### PROBLEM STATEMENT
Every line of the records below that has the word "activate" should be copied.

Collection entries
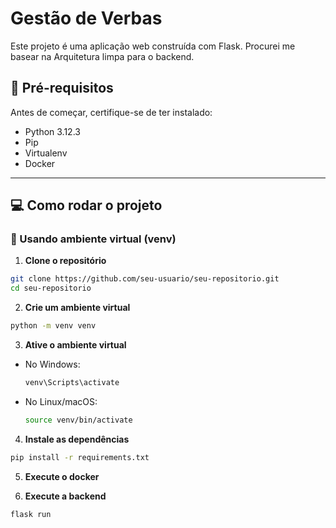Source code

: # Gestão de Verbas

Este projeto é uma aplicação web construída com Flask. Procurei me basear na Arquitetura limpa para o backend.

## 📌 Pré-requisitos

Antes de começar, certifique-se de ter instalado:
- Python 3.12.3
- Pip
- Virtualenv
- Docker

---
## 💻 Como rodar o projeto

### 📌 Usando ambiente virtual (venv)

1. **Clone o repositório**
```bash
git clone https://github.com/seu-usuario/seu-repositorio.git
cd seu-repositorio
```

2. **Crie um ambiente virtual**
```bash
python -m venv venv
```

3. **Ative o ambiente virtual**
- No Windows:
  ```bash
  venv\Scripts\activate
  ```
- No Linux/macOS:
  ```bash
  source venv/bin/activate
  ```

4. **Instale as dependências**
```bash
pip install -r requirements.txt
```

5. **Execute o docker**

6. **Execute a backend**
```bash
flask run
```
--
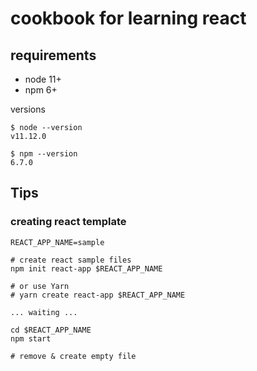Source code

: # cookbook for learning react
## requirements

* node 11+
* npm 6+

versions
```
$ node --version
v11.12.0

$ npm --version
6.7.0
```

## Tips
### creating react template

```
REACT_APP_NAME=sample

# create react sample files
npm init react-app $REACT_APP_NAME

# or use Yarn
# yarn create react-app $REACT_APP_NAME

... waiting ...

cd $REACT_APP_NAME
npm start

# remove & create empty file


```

### SOLUTION BELOW
  venv\Scripts\activate
  source venv/bin/activate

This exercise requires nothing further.